The method introduced here can be used to tailor overlapping community detection methods to network data, facilitating the additional insights that OCDAs can provide to diverse application areas. In our application to the human cortical right-hemisphere connectome, our results highlight the importance of uncovering meaningful overlapping network partitions that better capture how the brain balances functional integration and segregation on a static backbone of structural connectivity. Future work could map out such a space for empirical networks with overlapping modular structure (Agarwal, Villar, & Jones, 2010; Avena-Koenigsberger, Goñi, Solé, & Sporns, 2015) to more comprehensively characterize which parts of network space are best suited to which OCDAs. With this work, we also provide a comprehensive and extendable code base for overlapping community detection, which we hope will be expanded upon in future work, incorporating improvements in both new types of OCDAs (including those that incorporate higher order interactions; Puxeddu et al., 2024) and in overlapping benchmark network-generating algorithms.

ACKNOWLEDGMENTS

The authors thank Mac Shine, Isabella Orlando, Joshua Tan, and Christopher Whyte for their valuable input on data visualization and biological interpretation.

SUPPORTING INFORMATION

Supporting information for this article is available at https://doi.org/10.1162/NETN.a.39.

AUTHOR CONTRIBUTIONS

Annie Gilmore Bryant: Formal analysis; Validation; Visualization; Writing – original draft. Aditi Jha: Formal analysis; Methodology; Validation; Visualization; Writing – original draft. Sumeet Agarwal: Conceptualization; Formal analysis; Supervision; Validation; Writing – review & editing. Patrick Cahill: Formal analysis; Visualization; Writing – review & editing. Brandon Lam: Formal analysis; Writing – review & editing. Stuart Oldham: Data curation; Formal analysis; Visualization; Writing – review & editing. Aurina Arnatkevičiūtė: Data curation; Formal analysis; Writing – review & editing. Alex Fornito: Conceptualization; Supervision; Writing – review & editing. Ben Fulcher: Conceptualization; Supervision; Writing – original draft.

FUNDING INFORMATION

Annie Gilmore Bryant, Australian Government , Award ID: Research Training Program Stipend (International) (SC3229).

Note

Supplementary Material

netn-10-1-25-s001.pdf (3.7MB, pdf)

TECHNICAL TERMS

Hub node:

A node with many connections across communities, playing a central role in linking different parts of the network.

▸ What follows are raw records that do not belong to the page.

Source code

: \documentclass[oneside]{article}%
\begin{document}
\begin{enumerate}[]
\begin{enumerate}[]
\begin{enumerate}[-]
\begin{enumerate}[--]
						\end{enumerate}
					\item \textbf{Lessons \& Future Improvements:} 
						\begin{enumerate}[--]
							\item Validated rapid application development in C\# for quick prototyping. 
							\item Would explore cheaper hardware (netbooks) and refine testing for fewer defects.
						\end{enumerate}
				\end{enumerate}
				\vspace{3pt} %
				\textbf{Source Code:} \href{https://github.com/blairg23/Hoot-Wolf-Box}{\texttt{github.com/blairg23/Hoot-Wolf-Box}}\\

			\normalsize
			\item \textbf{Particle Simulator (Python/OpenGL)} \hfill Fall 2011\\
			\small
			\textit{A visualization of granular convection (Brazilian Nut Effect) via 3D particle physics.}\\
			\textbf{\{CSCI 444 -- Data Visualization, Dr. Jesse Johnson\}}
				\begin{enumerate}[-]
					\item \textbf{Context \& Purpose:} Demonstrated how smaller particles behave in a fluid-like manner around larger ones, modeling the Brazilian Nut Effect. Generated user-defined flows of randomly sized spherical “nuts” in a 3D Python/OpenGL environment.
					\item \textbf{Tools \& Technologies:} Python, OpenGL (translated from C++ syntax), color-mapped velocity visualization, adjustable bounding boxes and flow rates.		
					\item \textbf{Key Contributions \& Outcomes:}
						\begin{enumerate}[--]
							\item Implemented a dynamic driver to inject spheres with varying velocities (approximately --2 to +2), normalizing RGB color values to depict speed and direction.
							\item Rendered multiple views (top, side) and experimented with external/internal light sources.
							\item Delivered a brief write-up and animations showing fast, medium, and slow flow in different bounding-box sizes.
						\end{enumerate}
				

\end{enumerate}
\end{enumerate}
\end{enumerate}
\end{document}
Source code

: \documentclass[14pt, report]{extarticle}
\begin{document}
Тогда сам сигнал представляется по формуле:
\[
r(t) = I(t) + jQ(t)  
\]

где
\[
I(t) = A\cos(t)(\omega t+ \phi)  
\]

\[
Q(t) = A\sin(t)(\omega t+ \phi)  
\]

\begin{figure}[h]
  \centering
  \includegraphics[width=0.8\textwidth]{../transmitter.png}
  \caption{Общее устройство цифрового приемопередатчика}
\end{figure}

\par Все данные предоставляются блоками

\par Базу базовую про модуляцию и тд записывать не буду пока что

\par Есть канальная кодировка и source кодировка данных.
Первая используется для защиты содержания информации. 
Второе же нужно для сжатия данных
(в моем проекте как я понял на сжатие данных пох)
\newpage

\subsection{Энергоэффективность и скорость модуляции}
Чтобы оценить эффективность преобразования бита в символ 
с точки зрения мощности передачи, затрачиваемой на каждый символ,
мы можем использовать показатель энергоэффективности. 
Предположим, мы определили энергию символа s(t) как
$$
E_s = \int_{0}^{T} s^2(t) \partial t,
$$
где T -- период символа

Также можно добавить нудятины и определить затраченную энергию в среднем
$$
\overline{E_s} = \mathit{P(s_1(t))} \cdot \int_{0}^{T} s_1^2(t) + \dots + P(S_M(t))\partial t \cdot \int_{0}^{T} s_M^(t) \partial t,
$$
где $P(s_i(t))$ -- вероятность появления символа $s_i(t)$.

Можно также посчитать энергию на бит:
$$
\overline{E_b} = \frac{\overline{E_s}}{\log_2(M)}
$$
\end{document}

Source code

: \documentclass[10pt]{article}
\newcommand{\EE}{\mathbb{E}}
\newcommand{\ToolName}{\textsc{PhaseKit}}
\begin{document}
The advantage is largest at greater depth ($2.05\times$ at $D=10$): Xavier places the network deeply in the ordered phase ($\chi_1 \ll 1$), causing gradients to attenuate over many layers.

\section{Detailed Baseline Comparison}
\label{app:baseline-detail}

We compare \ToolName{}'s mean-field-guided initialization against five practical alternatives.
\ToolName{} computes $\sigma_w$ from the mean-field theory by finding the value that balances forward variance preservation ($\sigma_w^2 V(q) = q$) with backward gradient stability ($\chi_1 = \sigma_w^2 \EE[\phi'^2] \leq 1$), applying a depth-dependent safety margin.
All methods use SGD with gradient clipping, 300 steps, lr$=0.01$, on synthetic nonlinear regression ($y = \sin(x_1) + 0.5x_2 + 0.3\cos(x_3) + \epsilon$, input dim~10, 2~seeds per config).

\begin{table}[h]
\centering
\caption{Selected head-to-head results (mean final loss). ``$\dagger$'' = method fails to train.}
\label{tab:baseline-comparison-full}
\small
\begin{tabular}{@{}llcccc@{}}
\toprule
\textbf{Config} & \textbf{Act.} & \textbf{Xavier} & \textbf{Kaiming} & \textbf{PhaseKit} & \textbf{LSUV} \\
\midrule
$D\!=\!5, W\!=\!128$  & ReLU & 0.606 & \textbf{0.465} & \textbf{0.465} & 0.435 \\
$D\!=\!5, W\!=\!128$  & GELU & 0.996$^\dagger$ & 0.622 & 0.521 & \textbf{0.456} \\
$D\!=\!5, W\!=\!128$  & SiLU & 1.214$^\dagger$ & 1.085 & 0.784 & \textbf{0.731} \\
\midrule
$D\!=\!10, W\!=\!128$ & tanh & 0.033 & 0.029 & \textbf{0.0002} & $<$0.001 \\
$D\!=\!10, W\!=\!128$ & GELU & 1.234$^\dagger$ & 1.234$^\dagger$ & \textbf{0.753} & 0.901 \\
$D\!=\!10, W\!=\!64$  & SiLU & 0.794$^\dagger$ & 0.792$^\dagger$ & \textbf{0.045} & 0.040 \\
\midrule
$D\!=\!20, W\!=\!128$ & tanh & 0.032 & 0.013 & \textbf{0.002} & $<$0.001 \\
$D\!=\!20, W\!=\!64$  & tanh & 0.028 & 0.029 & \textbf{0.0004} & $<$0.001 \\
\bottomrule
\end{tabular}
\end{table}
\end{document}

Community detection algorithm:

A computational method to identify groups of nodes (e.g., brain regions) that are more strongly connected to each other than to the rest of the network.

Transmodal:

A region or network that receives and integrates input from multiple functional networks.

Modular architecture:

A network structure in which nodes are organized into distinct groups with dense internal connectivity, which serve different specialized functions.

Integration:

The coordinated activity or information flow across different brain regions or network modules.

Segregation:

The separation of anatomical structures and/or functional processes into distinct brain areas with limited interaction.

Ensemble of synthetic benchmark networks:

A collection of simulated networks designed to emulate properties of the original network to compare algorithm performance.

Stochastic algorithm:

A method that includes random processes, meaning that the outcome can vary with the same input data based on initialization conditions.